Calculate the cross-sectional area of the lower pipe:

A₁ = πr₁²

where:

A₁ = cross-sectional area of the lower pipe (m²)

π = mathematical constant (3.14)

r₁ = radius of the lower pipe (m)

A₁ = π(0.12 m)² = 0.0452 m²

Calculate the cross-sectional area of the upper pipe:

A₂ = πr₂²

where:

A₂ = cross-sectional area of the upper pipe (m²)

π = mathematical constant (3.14)

r₂ = radius of the upper pipe (m)

A₂ = π(0.06 m)² = 0.0113 m²

Calculate the flow rate per unit area:

q = Q/A

where:

q = flow rate per unit area (m³/s)

Q = flow rate (m³/s)

A = cross-sectional area (m²)

q = 6 m³/s / 0.0452 m² = 13.28 m²/s

Calculate the velocity of the water in the lower pipe:

v₁ = q/A₁

where:

v₁ = velocity of the water in the lower pipe (m/s)

q = flow rate per unit area (m³/s)

A₁ = cross-sectional area of the lower pipe (m²)
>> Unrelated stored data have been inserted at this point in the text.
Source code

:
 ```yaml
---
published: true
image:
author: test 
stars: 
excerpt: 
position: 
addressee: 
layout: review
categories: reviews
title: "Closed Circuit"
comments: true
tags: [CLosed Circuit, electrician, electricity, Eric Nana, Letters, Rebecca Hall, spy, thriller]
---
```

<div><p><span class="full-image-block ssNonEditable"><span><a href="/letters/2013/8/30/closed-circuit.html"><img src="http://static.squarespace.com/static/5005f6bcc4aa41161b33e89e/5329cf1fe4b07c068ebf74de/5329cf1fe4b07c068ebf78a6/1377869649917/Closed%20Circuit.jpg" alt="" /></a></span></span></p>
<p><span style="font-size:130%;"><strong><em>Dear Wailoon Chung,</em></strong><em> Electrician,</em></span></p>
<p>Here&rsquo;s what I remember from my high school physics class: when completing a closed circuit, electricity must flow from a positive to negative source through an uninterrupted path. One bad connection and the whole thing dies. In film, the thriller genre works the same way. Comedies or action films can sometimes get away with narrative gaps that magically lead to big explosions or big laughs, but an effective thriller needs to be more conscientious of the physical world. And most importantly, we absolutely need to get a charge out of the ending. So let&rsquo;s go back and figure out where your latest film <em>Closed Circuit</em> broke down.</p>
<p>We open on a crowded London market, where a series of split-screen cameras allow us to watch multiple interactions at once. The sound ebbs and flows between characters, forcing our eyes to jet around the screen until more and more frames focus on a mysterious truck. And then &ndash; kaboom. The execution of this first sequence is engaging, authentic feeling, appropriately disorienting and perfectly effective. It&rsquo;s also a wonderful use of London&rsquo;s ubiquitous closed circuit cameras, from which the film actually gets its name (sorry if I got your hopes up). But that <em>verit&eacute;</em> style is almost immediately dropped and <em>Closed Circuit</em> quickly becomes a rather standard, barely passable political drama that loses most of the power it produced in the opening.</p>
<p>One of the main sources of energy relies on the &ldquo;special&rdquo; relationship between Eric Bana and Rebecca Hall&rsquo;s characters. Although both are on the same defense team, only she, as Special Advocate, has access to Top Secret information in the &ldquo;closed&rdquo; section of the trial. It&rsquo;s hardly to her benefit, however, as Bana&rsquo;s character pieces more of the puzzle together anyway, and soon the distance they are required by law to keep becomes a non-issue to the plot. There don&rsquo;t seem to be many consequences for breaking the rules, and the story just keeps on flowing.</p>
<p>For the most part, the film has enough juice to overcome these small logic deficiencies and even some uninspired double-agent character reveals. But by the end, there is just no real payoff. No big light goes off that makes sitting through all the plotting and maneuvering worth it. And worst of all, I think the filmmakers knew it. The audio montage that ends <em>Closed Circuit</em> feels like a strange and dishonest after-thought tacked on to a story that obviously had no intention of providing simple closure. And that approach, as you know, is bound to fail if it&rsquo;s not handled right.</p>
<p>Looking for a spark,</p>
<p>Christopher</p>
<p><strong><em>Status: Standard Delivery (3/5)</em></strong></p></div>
v₁ = 13.28 m²/s / 0.0452 m² = 29.3 m/s

Calculate the velocity of the water in the upper pipe:

v₂ = q/A₂

where:

v₂ = velocity of the water in the upper pipe (m/s)

q = flow rate per unit area (m³/s)

A₂ = cross-sectional area of the upper pipe (m²)

v₂ = 13.28 m²/s / 0.0113 m² = 117.0 m/s

Calculate the head loss:

hL = (v₁² - v2₂²) / 2g

where:

hL = head loss (m)

v₁ = velocity of the water in the lower pipe (m/s)

v₂ = velocity of the water in the upper pipe (m/s)

g = acceleration due to gravity (9.8 m/s²)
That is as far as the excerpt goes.